You’ve all heard the story, how someone challenged Ernest Hemingway to write a story in six words, and how he came back with “For sale: baby shoes, never worn.”
It is only fitting in this Twittering age that Smith Magazine, an online magazine devoted to storytelling in all its forms, would invite readers to contribute their own six-word memoirs to the website. They were inundated with submissions, and it was only inevitable that these would eventually be collected in book form, called Not Quite What I Was Planning: Six Word Memoirs by Famous & Obscure Writers.
Paging through it, I discover that tequila is a recurring meme: “Which comes first: tequila or accident?” And “Tequila. Amnesia. Coincidence? I think not.” And “Full of tequila and bad ideas.”
Some memoirs are flavored with wry resignation. “Never really finished anything, except cake.” “I’m just here for the beer.” And “We were our own Springer episode.”
Some exhibit a fairly high level of self-preservation, not a trait you would expect from someone signing their real name to an Internet website: “It’s pretty high. You go first.”
Some speak to me directly: “Many risky mistakes, very few regrets.” Some don’t speak to me at all: “Not a good Christian, but trying.”
Some are poignant: “Followed rules, not dreams. Never again.” And “Born with glaucoma…fading to black…”
Some despair: “Became my mother. Please shoot me.” And some rejoice: “Afraid of everything. Did it anyway.”
Some are just plain spooky: “He knew her bruises would fade.”

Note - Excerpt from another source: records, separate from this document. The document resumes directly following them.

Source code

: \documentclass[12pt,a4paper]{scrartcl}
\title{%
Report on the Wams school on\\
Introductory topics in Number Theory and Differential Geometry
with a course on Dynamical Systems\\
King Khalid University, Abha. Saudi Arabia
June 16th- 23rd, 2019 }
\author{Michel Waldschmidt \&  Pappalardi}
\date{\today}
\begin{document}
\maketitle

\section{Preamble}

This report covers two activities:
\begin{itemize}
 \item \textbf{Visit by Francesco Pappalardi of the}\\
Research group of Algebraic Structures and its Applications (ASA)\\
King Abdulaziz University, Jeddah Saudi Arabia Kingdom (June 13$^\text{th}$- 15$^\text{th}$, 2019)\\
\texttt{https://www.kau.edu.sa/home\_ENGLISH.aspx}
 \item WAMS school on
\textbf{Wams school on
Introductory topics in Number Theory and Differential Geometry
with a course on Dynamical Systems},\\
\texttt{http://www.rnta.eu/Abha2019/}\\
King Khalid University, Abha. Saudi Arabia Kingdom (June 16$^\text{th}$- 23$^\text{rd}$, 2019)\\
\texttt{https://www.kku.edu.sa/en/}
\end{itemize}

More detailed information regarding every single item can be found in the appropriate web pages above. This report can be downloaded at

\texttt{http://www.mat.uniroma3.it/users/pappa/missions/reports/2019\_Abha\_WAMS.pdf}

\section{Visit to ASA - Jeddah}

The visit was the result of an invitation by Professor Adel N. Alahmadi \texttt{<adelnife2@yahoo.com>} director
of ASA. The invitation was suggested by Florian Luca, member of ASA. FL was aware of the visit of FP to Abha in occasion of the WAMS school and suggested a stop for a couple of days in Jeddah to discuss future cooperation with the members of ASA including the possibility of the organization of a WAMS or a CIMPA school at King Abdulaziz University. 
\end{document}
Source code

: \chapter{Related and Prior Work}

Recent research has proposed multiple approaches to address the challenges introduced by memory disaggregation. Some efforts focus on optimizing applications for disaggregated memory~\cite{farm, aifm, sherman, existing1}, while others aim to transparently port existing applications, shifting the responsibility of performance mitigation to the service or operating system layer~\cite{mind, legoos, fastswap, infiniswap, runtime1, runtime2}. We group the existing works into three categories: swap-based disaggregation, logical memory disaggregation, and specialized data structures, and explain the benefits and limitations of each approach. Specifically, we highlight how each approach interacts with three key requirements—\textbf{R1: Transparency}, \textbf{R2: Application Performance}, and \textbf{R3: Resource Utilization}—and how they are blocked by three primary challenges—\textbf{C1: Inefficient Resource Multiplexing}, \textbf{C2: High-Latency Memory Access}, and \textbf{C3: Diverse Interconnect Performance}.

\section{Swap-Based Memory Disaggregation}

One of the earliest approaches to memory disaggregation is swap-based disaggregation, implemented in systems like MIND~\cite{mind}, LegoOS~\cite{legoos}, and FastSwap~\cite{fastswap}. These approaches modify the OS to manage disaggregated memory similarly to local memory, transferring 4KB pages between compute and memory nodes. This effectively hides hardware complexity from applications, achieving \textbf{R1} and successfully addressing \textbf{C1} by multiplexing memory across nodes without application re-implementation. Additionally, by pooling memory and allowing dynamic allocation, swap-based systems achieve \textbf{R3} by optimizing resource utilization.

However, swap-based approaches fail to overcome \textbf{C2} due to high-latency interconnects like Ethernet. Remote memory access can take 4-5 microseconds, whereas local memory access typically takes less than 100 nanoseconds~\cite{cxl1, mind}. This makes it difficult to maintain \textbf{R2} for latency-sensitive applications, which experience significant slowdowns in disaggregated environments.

And some made me laugh out loud. “Editor. Get it?” Yes.
There are of course now Six Word Memoirs for Teens ("Met online; love before first sight."), Six Words on the Green Life ("The meek shall inherit the garbage."), and Six Words for America ("For every bomb, build a school."). Smith Magazine's invitation to contribute your own six-word memoir on the magazine's website still stands.
Myself, I recommend you buy your own copy of the first book and put it where I did: In the bathroom next to the toilet.